---- Records for the task

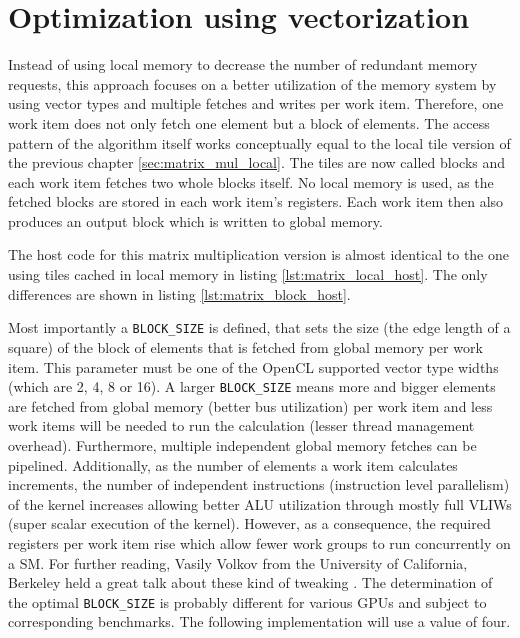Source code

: \section{Optimization using vectorization}
\label{sec:matrix_mul_vec}
Instead of using local memory to decrease the number of redundant memory requests, this approach focuses on a better utilization of the memory system by using vector types and multiple fetches and writes per work item. Therefore, one work item does not only fetch one element but a block of elements.
The access pattern of the algorithm itself works conceptually equal to the local tile version of the previous chapter \ref{sec:matrix_mul_local}. The tiles are now called blocks and each work item fetches two whole blocks itself. No local memory is used, as the fetched blocks are stored in each work item's registers. Each work item then also produces an output block which is written to global memory.

The host code for this matrix multiplication version is almost identical to the one using tiles cached in local memory in listing \ref{lst:matrix_local_host}. The only differences are shown in listing \ref{lst:matrix_block_host}.



Most importantly a \lstinline!BLOCK_SIZE! is defined, that sets the size (the edge length of a square) of the block of elements that is fetched from global memory per work item. This parameter must be one of the OpenCL supported vector type widths (which are 2, 4, 8 or 16). A larger \lstinline!BLOCK_SIZE! means more and bigger elements are fetched from global memory (better bus utilization) per work item and less work items will be needed to run the calculation (lesser thread management overhead). Furthermore, multiple independent global memory fetches can be pipelined. Additionally, as the number of elements a work item calculates increments, the number of independent instructions (instruction level parallelism) of the kernel increases allowing better ALU utilization through mostly full VLIWs (super scalar execution of the kernel). However, as a consequence, the required registers per work item rise which allow fewer work groups to run concurrently on a SM. For further reading, Vasily Volkov from the University of California, Berkeley held a great talk about these kind of tweaking \cite{volkov}.
The determination of the optimal \lstinline!BLOCK_SIZE! is probably different for various GPUs and subject to corresponding benchmarks. The following implementation will use a value of four.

--------

From the data above, report how many lines include the string "using". The number alone will do.

Response to the task — 3